I had two beautiful crazy mandevilla plants hanging on my front porch which got chopped up and added to my compost as well as my red geraniums that hung at the arbour. There used to be a time when I would pot up those geraniums and try to keep them alive over winter so I could use them again next year. Yup, well, I don't do that anymore. I have gotten over my plant guilt.
Years ago I received two little clumps of forsythia from a wonderful woman that I worked with. That wonderful woman has since retired and amazingly survived an almost fatal brain aneurysm. Her two little clumps of forsythia have thrived and grown so much that they got a little out of control. They share a bed with perennials and have shaded and crowded out some of their neighbours. So today I ruthlessly cut back the forsythia. It was a big job. My son helped by pulling the "Gorilla Cart" filled with branches back to the burn pile about four times and dumping it.
Although it just looks like some sticks coming out of the ground right now, the forsythia will put on some new growth in the spring, although it probably won't bloom like it usually does. |
As well, I have cut back the dead hollyhocks from various places around the property. I love hollyhocks when they are blooming, but when the blossoms fade they just look mangy. Not only do they look horrible, but their big circular shaped seeds drop everywhere, like the walkway, the grass, and the soil all around them, and they reseed very well! Of course as I am cutting them off and moving them to the cart, the seeds are scattering anyway.
We have a very big Norway Spruce in our front yard and it is now dropping sticky cones all over the grass and in my beds. I raked a whole bunch up and added those to the cart to be dumped in the burn pile (which now has taken on rather scary proportions). My leather work gloves can now stick to things all by themselves, they are so covered in sap.
big spruce with lots of cones |
Although I have only just put a dent in things (WHY do I have so many perennials??), it feels good to get some things done. It is warm today, but there is a lovely breeze. Unfortunately it is a breeze from the south. Why is that a problem, you ask? Well, because there is the world's most gargantuous pile of turkey manure in the field to the south of us. Every year or two the farmers who own the land around us clean out huge turkey barns and create this behemoth which sits there for weeks, even months until it is spread on their fields. The stench on certain days is unreal.

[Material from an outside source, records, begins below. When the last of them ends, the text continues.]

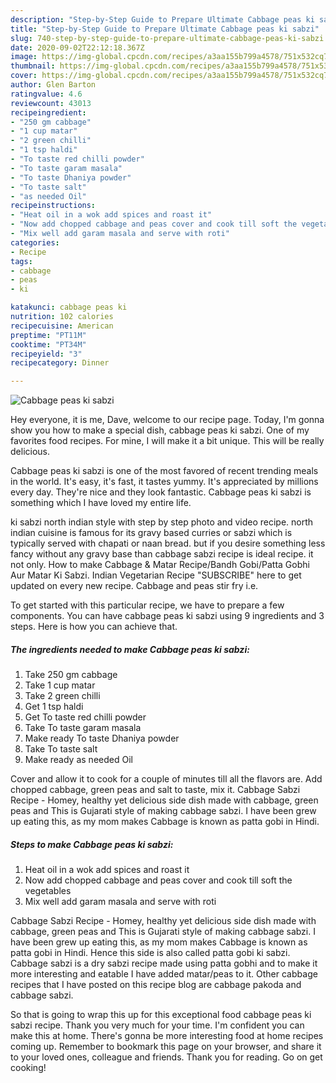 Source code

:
 ```yaml
---
description: "Step-by-Step Guide to Prepare Ultimate Cabbage peas ki sabzi"
title: "Step-by-Step Guide to Prepare Ultimate Cabbage peas ki sabzi"
slug: 740-step-by-step-guide-to-prepare-ultimate-cabbage-peas-ki-sabzi
date: 2020-09-02T22:12:18.367Z
image: https://img-global.cpcdn.com/recipes/a3aa155b799a4578/751x532cq70/cabbage-peas-ki-sabzi-recipe-main-photo.jpg
thumbnail: https://img-global.cpcdn.com/recipes/a3aa155b799a4578/751x532cq70/cabbage-peas-ki-sabzi-recipe-main-photo.jpg
cover: https://img-global.cpcdn.com/recipes/a3aa155b799a4578/751x532cq70/cabbage-peas-ki-sabzi-recipe-main-photo.jpg
author: Glen Barton
ratingvalue: 4.6
reviewcount: 43013
recipeingredient:
- "250 gm cabbage"
- "1 cup matar"
- "2 green chilli"
- "1 tsp haldi"
- "To taste red chilli powder"
- "To taste garam masala"
- "To taste Dhaniya powder"
- "To taste salt"
- "as needed Oil"
recipeinstructions:
- "Heat oil in a wok add spices and roast it"
- "Now add chopped cabbage and peas cover and cook till soft the vegetables"
- "Mix well add garam masala and serve with roti"
categories:
- Recipe
tags:
- cabbage
- peas
- ki

katakunci: cabbage peas ki 
nutrition: 102 calories
recipecuisine: American
preptime: "PT11M"
cooktime: "PT34M"
recipeyield: "3"
recipecategory: Dinner

---
```



![Cabbage peas ki sabzi](https://img-global.cpcdn.com/recipes/a3aa155b799a4578/751x532cq70/cabbage-peas-ki-sabzi-recipe-main-photo.jpg)

Hey everyone, it is me, Dave, welcome to our recipe page. Today, I'm gonna show you how to make a special dish, cabbage peas ki sabzi. One of my favorites food recipes. For mine, I will make it a bit unique. This will be really delicious.

Cabbage peas ki sabzi is one of the most favored of recent trending meals in the world. It's easy, it's fast, it tastes yummy. It's appreciated by millions every day. They're nice and they look fantastic. Cabbage peas ki sabzi is something which I have loved my entire life.

ki sabzi north indian style with step by step photo and video recipe. north indian cuisine is famous for its gravy based curries or sabzi which is typically served with chapati or naan bread. but if you desire something less fancy without any gravy base than cabbage sabzi recipe is ideal recipe. it not only. How to make Cabbage &amp; Matar Recipe/Bandh Gobi/Patta Gobhi Aur Matar Ki Sabzi. Indian Vegetarian Recipe &#34;SUBSCRIBE&#34; here to get updated on every new recipe. Cabbage and peas stir fry i.e.


To get started with this particular recipe, we have to prepare a few components. You can have cabbage peas ki sabzi using 9 ingredients and 3 steps. Here is how you can achieve that.

<!--inarticleads1-->

##### The ingredients needed to make Cabbage peas ki sabzi:

1. Take 250 gm cabbage
1. Take 1 cup matar
1. Take 2 green chilli
1. Get 1 tsp haldi
1. Get To taste red chilli powder
1. Take To taste garam masala
1. Make ready To taste Dhaniya powder
1. Take To taste salt
1. Make ready as needed Oil


Cover and allow it to cook for a couple of minutes till all the flavors are. Add chopped cabbage, green peas and salt to taste, mix it. Cabbage Sabzi Recipe - Homey, healthy yet delicious side dish made with cabbage, green peas and This is Gujarati style of making cabbage sabzi. I have been grew up eating this, as my mom makes Cabbage is known as patta gobi in Hindi. 

<!--inarticleads2-->

##### Steps to make Cabbage peas ki sabzi:

1. Heat oil in a wok add spices and roast it
1. Now add chopped cabbage and peas cover and cook till soft the vegetables
1. Mix well add garam masala and serve with roti


Cabbage Sabzi Recipe - Homey, healthy yet delicious side dish made with cabbage, green peas and This is Gujarati style of making cabbage sabzi. I have been grew up eating this, as my mom makes Cabbage is known as patta gobi in Hindi. Hence this side is also called patta gobi ki sabzi. Cabbage sabzi is a dry sabzi recipe made using patta gobhi and to make it more interesting and eatable I have added matar/peas to it. Other cabbage recipes that I have posted on this recipe blog are cabbage pakoda and cabbage sabzi. 

So that is going to wrap this up for this exceptional food cabbage peas ki sabzi recipe. Thank you very much for your time. I'm confident you can make this at home. There's gonna be more interesting food at home recipes coming up. Remember to bookmark this page on your browser, and share it to your loved ones, colleague and friends. Thank you for reading. Go on get cooking!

You can't really grasp how huge this pile is by looking at a photograph, but trust me, it's massive. |
One job I didn't have to do was "tucking the pool in" for the season. Husband and son did that. |
I grew up in the country. I am used to the smell of manure. In fact, I quite like the smell of a horse barn! I rode along with my uncle in his tractor when he spread manure on the fields from his dairy cows. I have shovelled my share of chicken manure when we had our little backyard flock. But where I grew up, NOBODY created giant mountains of manure like that! Oh, and the farmers do not live here, they are a couple of concessions away, so they do not have to smell this.
O.K., back to something a bit more positive. For supper tonight I am putting in a beef roast. It will cook away in the oven in something I like to call my "magical cooking pot" because everything I cook in there ends up moist, tender, fall-apart succulent. It is made by Kitchen Aid and I got it at a greatly reduced price last year. It is called a Dutch Oven.
Magical cooking pot. Love it for anything from roasts to stew to chili! |
Hope everyone's weekend was productive and enjoyable!
I love the look of that Dutch oven and can only imagine the taste of the beef! Don't wish to imagine the smell of the turkey pile though.
ReplyDeleteI love red in a kitchen! The beef turned out well, and the leftovers became an oriental stir fry with brown rice.